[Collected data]
----
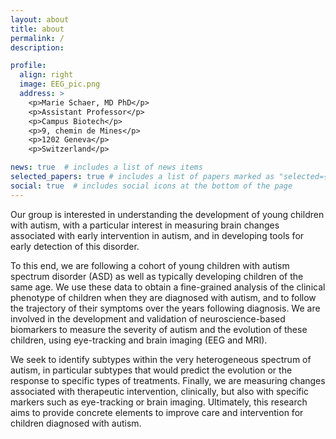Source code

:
 ```yaml
---
layout: about
title: about
permalink: /
description:

profile:
  align: right
  image: EEG_pic.png
  address: >
    <p>Marie Schaer, MD PhD</p>
    <p>Assistant Professor</p>
    <p>Campus Biotech</p>
    <p>9, chemin de Mines</p>
    <p>1202 Geneva</p>
    <p>Switzerland</p>

news: true  # includes a list of news items
selected_papers: true # includes a list of papers marked as "selected={true}"
social: true  # includes social icons at the bottom of the page
---
```


Our group is interested in understanding the development of young children with autism, with a particular interest in measuring brain changes associated with early intervention in autism, and in developing tools for early detection of this disorder.

To this end, we are following a cohort of young children with autism spectrum disorder (ASD) as well as typically developing children of the same age. We use these data to obtain a fine-grained analysis of the clinical phenotype of children when they are diagnosed with autism, and to follow the trajectory of their symptoms over the years following diagnosis. We are involved in the development and validation of neuroscience-based biomarkers to measure the severity of autism and the evolution of these children, using eye-tracking and brain imaging (EEG and MRI).

We seek to identify subtypes within the very heterogeneous spectrum of autism, in particular subtypes that would predict the evolution or the response to specific types of treatments. Finally, we are measuring changes associated with therapeutic intervention, clinically, but also with specific markers such as eye-tracking or brain imaging. Ultimately, this research aims to provide concrete elements to improve care and intervention for children diagnosed with autism.
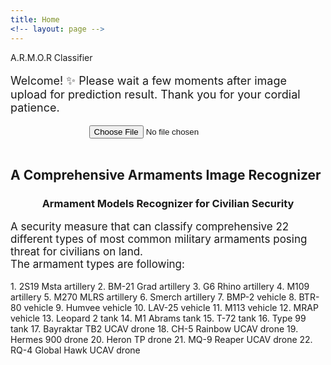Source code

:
 ```yaml
---
title: Home
<!-- layout: page -->
---
```

<link rel="stylesheet" href="/A.R.M.O.R-Armament-Models-Recognizer/docs/css/style.css">

<!-- ARMOR classifier API section -->
<script>
    async function loaded(reader) {   
    const response = await fetch("https://tanvir-ishraq-armor-armament-models-recognizer.hf.space/run/predict", {
        method: "POST", headers: { "Content-Type": "application/json" },
        body: JSON.stringify({data: [reader.result]})});
    const json = await response.json();
    const label = json['data'][0]['label'];
    results.innerHTML = `<br/> <img src = "${reader.result}" width="500"> <p><b>Result: ${label}</b></p>`; //results
    }

    function read() {
        const reader = new FileReader();
        reader.addEventListener('load', () => loaded(reader))
        reader.readAsDataURL(photo.files[0]);
    }
    photo.addEventListener('input', read);
</script>

<p id="forkme_banner" href="#">A.R.M.O.R Classifier</p>
<p style="font-size:18px;">  Welcome! ✨ Please wait a few moments after image upload for prediction result. Thank you for your cordial patience.</p>

<div style="font-size:18px; display: flex; justify-content: center">
    <input id="photo" type="file">
</div>
<div id="results" style="text-align: center"></div>
<br>

<!-- Description section -->
<h2> A Comprehensive Armaments Image Recognizer </h2>
<h3 style="text-align: center"> Armament Models Recognizer for Civilian Security </h3>
<p style="font-size:17px;"> A security measure that can classify comprehensive 22 different types of most common military armaments posing threat for civilians on land. <br> 
The armament types are following: </p>
1.  2S19 Msta artillery
2.  BM-21 Grad artillery
3.  G6 Rhino artillery
4.  M109 artillery
5.  M270 MLRS artillery
6.  Smerch artillery
7.  BMP-2 vehicle
8.  BTR-80 vehicle
9.  Humvee vehicle
10. LAV-25 vehicle
11. M113 vehicle
12. MRAP vehicle
13. Leopard 2 tank
14. M1 Abrams tank
15. T-72 tank
16. Type 99 tank
17. Bayraktar TB2 UCAV drone
18. CH-5 Rainbow UCAV drone
19. Hermes 900 drone
20. Heron TP drone
21. MQ-9 Reaper UCAV drone
22. RQ-4 Global Hawk UCAV drone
----
ASSIGNMENT
Beginning with the first line of the records, write out every line up to and including the one with "async function loaded(reader)", exactly, and omit all pictures.

REPLY TO THE TASK
Source code

:
 ```yaml
---
layout: about
title: about
permalink: /
description:

profile:
  align: right
  image: EEG_pic.png
  address: >
    <p>Marie Schaer, MD PhD</p>
    <p>Assistant Professor</p>
    <p>Campus Biotech</p>
    <p>9, chemin de Mines</p>
    <p>1202 Geneva</p>
    <p>Switzerland</p>

news: true  # includes a list of news items
selected_papers: true # includes a list of papers marked as "selected={true}"
social: true  # includes social icons at the bottom of the page
---
```


Our group is interested in understanding the development of young children with autism, with a particular interest in measuring brain changes associated with early intervention in autism, and in developing tools for early detection of this disorder.

To this end, we are following a cohort of young children with autism spectrum disorder (ASD) as well as typically developing children of the same age. We use these data to obtain a fine-grained analysis of the clinical phenotype of children when they are diagnosed with autism, and to follow the trajectory of their symptoms over the years following diagnosis. We are involved in the development and validation of neuroscience-based biomarkers to measure the severity of autism and the evolution of these children, using eye-tracking and brain imaging (EEG and MRI).

We seek to identify subtypes within the very heterogeneous spectrum of autism, in particular subtypes that would predict the evolution or the response to specific types of treatments. Finally, we are measuring changes associated with therapeutic intervention, clinically, but also with specific markers such as eye-tracking or brain imaging. Ultimately, this research aims to provide concrete elements to improve care and intervention for children diagnosed with autism.
Source code

:
 ```yaml
---
title: Home
<!-- layout: page -->
---
```

<link rel="stylesheet" href="/A.R.M.O.R-Armament-Models-Recognizer/docs/css/style.css">

<!-- ARMOR classifier API section -->
<script>
    async function loaded(reader) {   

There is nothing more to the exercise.